Пес внимательно смотрел в глаза человеку, ткнулся носом в лицо, будто говоря: «Я все понимаю, человек!»
– Ох, – снова застонал Суздалев, кривясь.
– Что, Ваня, болит?
– Болит, Микола. Но терпимо.
– Не геройствуй, Ваня, скажи как есть. Я же по ране вижу.
– Вот те крест, казак, – граф поднес руку со сложенными пальцами ко лбу, перекрестился.
– Теперь вижу. Только ты не хорохорься, односум. Рановато. В сознание буквально сейчас пришел.
– Ладно, командир, слушаюсь. Или, как там у вас в станице бы сказали, слухаю, – Суздалев попытался засмеяться. Но острая боль пронзила живот.
– Молчи уж, «слухаю», – передразнил друга казак. – Тебе сейчас ни смеяться, ни кашлять ни в коем случае нельзя!
– Выходит, ты сейчас мой личный лекарь, так? – слабым голосом сказал граф. – Попал в лапы к коновалу. Не везет.
– Еще как везет! – усмехнулся казак. – Меньше разговаривай, Ваня, силы береги, слаб ты еще, – назидательно заметил Микола.

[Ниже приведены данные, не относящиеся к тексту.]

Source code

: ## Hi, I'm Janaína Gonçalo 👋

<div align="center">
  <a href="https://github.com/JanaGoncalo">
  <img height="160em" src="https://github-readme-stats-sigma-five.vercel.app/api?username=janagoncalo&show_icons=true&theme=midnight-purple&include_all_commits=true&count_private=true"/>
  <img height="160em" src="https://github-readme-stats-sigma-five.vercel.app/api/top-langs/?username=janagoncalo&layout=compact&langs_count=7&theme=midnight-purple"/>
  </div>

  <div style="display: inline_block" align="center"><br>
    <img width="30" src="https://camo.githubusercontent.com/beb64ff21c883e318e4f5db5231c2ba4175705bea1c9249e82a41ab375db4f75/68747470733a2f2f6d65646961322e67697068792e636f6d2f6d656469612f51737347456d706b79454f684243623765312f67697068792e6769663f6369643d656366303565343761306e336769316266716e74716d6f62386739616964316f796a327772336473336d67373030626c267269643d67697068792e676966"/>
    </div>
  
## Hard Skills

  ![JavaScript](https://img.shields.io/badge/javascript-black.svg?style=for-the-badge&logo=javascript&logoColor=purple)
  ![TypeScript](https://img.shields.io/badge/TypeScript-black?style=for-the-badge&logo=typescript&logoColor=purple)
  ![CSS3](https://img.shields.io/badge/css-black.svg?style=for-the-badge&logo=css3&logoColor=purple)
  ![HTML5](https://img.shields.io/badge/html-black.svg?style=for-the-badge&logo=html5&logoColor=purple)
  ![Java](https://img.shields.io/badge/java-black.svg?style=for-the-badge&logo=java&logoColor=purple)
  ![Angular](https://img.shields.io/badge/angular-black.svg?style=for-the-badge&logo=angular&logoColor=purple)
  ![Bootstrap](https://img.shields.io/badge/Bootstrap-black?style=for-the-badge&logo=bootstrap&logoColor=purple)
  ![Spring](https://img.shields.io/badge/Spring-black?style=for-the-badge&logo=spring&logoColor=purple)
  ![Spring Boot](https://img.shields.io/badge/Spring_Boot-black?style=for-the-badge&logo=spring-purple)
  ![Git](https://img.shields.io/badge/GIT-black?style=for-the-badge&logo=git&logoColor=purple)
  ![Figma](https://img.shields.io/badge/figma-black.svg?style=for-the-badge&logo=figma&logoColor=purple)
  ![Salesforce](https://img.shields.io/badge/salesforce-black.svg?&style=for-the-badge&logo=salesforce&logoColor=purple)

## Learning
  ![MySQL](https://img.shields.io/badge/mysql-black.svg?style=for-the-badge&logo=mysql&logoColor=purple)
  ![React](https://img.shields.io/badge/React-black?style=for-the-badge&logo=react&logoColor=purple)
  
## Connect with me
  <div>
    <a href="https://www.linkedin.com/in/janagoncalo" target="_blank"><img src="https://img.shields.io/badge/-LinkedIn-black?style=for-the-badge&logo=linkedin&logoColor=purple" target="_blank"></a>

– Да я хоть сейчас встать… – Суздалев хотел сказать «смогу» и попытался встать. Вновь острая боль пронзила тело. Лицо графа исказилось в гримасе боли. Он закрыл глаза и без сил лег на нары. Горячая волна прошла от сердца к голове, отключая сознание. Иван снова провалился в забытье.
– Вот те и «хоть сейчас», – в сердцах проворчал Билый, поправляя свисающую с нар руку односума. – Сказал же лежи, не вставай.
И тут же по-отцовски, заботливо произнес:
– Эх, Ваня, душа беспокойная. Спи, односум. Сон – первое лекарство сейчас для тебя.
– Рррр-гав, – раздался негромкий лай. Малахай вертелся у двери, нетерпеливо пританцовывая лапами.
– Тихо ты, шальной, – ласково пригрозил казак. – До витру приспычыло? Ну, идите оба, побегайте.
Билый убрал доску, которой припирал дверь, и оба пса радостно выбежали наружу. Густое облако пара вырвалось из открытой двери. Микола поежился.
Холодно. Тусклый, оранжево-белый диск солнца висел низко, почти касаясь на горизонте огромных ледяных торосов.
Где-то там корабль, спасение. Но сейчас идти нельзя, Суздалев не вытянет, да и всего с двумя собаками сани тянуть по такому снегу будет довольно сложно. Нужно ждать, пока Ваня оклемается.
Микола прикрыл дверь. Пока собаки разминают лапы, нужно осмотреть хижину. Может, что полезное найдется. Ведь полковник с его людьми жили здесь, по всей видимости, не одну неделю. Значит, не без запасов.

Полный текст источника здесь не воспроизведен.